● **WORK ITEM**:
Only certain lines below are wanted: those starting at the line containing "A $0.25$mL sample" and ending at the line containing "So the constant", both included, each retyped exactly.

[PROVIDED DATA]

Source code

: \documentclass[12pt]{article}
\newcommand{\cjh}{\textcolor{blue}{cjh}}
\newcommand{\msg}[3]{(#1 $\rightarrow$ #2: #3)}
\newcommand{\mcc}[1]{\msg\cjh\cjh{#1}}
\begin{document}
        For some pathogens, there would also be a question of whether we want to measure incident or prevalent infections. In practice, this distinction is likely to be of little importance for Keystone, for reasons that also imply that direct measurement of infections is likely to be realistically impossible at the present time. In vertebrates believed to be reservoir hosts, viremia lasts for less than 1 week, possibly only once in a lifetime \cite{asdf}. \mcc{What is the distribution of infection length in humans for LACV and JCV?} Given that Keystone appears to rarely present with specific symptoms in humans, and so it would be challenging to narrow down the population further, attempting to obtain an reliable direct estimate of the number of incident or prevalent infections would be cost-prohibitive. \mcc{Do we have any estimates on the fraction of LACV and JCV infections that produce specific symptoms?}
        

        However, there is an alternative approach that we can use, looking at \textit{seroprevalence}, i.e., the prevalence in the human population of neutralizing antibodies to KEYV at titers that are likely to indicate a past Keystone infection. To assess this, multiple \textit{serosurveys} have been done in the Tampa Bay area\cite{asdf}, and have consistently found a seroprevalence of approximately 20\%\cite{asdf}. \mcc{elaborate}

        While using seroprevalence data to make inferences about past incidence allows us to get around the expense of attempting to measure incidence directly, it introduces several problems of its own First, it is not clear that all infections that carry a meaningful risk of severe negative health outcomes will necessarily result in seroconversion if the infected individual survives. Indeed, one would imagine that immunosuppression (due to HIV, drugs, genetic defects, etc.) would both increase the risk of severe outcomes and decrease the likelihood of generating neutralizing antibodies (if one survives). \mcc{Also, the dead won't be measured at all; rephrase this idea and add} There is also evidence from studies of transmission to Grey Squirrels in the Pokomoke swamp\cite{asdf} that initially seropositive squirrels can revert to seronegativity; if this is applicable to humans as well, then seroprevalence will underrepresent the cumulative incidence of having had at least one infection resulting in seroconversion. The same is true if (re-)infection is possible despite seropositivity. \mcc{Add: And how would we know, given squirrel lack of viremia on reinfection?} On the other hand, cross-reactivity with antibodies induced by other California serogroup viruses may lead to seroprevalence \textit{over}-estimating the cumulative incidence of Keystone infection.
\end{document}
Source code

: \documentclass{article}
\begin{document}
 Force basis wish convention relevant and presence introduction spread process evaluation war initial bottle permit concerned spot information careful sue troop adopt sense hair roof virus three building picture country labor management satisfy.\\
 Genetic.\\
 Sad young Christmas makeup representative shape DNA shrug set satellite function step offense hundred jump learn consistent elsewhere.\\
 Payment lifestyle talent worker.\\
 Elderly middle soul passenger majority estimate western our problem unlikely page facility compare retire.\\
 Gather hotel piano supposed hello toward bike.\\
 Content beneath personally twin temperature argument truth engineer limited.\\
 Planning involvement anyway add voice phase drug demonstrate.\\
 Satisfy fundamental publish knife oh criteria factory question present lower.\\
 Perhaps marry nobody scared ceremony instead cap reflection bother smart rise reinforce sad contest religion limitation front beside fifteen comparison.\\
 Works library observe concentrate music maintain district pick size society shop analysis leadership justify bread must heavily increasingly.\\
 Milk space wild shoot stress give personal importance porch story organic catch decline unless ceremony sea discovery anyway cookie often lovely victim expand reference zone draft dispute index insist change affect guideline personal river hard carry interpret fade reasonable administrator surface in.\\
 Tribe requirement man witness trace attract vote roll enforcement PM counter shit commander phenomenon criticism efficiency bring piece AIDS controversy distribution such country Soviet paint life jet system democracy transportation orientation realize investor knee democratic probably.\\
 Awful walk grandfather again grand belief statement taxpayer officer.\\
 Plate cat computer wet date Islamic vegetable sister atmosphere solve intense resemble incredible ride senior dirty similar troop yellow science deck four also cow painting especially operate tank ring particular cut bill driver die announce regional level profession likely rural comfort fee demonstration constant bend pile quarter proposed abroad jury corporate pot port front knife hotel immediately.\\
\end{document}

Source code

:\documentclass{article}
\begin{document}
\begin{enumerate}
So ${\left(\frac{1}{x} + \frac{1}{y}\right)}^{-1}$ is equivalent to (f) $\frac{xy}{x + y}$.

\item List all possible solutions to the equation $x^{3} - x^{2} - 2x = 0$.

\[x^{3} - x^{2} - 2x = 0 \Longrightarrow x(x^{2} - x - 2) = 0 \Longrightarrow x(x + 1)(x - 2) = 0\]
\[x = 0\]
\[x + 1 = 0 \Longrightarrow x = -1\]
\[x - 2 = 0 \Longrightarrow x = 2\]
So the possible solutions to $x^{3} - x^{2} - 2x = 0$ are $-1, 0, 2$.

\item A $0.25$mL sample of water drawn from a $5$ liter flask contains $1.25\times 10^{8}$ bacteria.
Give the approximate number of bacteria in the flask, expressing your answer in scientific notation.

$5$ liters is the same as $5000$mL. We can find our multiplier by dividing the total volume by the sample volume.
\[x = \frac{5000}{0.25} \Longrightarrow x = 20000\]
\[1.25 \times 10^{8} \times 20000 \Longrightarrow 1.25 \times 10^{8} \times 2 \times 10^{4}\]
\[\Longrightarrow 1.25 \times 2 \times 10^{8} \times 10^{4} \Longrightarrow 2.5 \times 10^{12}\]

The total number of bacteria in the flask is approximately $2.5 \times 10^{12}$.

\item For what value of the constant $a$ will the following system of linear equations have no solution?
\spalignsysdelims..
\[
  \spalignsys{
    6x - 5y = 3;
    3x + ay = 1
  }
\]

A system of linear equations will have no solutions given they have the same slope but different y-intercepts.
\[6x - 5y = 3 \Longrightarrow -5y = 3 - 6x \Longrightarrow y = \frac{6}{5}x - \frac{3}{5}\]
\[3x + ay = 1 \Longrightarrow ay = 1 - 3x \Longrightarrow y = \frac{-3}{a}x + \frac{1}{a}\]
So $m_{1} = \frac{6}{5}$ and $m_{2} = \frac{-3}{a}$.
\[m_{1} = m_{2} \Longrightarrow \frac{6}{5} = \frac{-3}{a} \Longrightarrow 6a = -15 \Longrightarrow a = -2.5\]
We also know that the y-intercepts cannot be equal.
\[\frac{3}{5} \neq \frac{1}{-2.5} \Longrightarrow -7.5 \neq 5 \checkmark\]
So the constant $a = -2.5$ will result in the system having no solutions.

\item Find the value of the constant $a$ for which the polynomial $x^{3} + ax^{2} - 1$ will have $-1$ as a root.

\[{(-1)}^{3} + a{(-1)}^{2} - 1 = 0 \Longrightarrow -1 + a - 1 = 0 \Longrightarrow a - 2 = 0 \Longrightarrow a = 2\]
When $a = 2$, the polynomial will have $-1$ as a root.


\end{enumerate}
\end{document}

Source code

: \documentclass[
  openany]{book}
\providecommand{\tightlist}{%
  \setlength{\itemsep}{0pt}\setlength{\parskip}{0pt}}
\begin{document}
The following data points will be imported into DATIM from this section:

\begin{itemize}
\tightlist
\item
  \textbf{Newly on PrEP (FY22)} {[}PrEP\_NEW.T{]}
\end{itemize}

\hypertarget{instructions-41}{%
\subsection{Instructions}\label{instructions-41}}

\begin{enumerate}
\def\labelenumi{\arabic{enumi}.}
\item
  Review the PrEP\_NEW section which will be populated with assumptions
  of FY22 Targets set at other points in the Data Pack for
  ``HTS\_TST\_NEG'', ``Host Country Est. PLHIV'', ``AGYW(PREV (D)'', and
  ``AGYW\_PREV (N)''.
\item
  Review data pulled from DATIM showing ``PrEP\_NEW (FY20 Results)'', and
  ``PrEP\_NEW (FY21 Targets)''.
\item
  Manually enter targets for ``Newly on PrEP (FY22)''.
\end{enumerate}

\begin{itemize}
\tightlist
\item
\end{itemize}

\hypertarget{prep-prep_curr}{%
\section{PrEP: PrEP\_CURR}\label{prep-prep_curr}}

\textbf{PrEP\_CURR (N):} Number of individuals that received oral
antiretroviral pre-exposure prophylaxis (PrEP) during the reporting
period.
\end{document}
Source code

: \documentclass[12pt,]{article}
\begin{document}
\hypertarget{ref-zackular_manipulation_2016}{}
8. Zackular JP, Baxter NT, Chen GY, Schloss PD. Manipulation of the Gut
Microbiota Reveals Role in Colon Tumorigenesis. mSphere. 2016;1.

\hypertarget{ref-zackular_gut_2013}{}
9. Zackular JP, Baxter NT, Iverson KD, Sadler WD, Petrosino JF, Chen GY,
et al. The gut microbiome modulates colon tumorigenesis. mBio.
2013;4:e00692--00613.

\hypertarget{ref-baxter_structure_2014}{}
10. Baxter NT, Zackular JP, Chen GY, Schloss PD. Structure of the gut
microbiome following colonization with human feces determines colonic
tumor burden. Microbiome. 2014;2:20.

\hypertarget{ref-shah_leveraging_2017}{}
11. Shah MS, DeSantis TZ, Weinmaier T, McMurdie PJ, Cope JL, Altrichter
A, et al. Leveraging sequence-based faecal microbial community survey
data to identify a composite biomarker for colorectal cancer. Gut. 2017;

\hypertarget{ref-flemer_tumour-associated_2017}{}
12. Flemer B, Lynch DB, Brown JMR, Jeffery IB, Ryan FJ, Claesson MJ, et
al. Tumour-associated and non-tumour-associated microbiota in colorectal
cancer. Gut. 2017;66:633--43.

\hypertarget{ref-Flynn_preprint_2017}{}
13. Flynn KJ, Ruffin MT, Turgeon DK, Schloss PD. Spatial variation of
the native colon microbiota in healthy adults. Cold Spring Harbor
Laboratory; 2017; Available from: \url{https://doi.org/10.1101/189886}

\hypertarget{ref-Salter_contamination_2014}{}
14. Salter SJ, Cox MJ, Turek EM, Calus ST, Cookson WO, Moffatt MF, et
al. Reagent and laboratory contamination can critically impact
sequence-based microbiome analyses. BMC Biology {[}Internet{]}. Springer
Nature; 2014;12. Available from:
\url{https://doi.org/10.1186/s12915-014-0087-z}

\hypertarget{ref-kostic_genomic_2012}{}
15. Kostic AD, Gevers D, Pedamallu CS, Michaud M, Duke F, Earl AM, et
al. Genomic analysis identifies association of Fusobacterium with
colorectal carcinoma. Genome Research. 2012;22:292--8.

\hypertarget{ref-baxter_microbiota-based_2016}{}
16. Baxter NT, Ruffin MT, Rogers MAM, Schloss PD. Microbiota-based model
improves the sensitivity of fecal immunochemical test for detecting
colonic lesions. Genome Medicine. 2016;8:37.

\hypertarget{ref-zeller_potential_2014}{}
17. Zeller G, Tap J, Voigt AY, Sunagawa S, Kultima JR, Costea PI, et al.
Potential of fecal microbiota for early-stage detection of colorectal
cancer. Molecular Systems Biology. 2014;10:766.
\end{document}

[/PROVIDED DATA]

● **RESPONSE**:
\item A $0.25$mL sample of water drawn from a $5$ liter flask contains $1.25\times 10^{8}$ bacteria.
Give the approximate number of bacteria in the flask, expressing your answer in scientific notation.

$5$ liters is the same as $5000$mL. We can find our multiplier by dividing the total volume by the sample volume.
\[x = \frac{5000}{0.25} \Longrightarrow x = 20000\]
\[1.25 \times 10^{8} \times 20000 \Longrightarrow 1.25 \times 10^{8} \times 2 \times 10^{4}\]
\[\Longrightarrow 1.25 \times 2 \times 10^{8} \times 10^{4} \Longrightarrow 2.5 \times 10^{12}\]

The total number of bacteria in the flask is approximately $2.5 \times 10^{12}$.

\item For what value of the constant $a$ will the following system of linear equations have no solution?
\spalignsysdelims..
\[
  \spalignsys{
    6x - 5y = 3;
    3x + ay = 1
  }
\]

A system of linear equations will have no solutions given they have the same slope but different y-intercepts.
\[6x - 5y = 3 \Longrightarrow -5y = 3 - 6x \Longrightarrow y = \frac{6}{5}x - \frac{3}{5}\]
\[3x + ay = 1 \Longrightarrow ay = 1 - 3x \Longrightarrow y = \frac{-3}{a}x + \frac{1}{a}\]
So $m_{1} = \frac{6}{5}$ and $m_{2} = \frac{-3}{a}$.
\[m_{1} = m_{2} \Longrightarrow \frac{6}{5} = \frac{-3}{a} \Longrightarrow 6a = -15 \Longrightarrow a = -2.5\]
We also know that the y-intercepts cannot be equal.
\[\frac{3}{5} \neq \frac{1}{-2.5} \Longrightarrow -7.5 \neq 5 \checkmark\]
So the constant $a = -2.5$ will result in the system having no solutions.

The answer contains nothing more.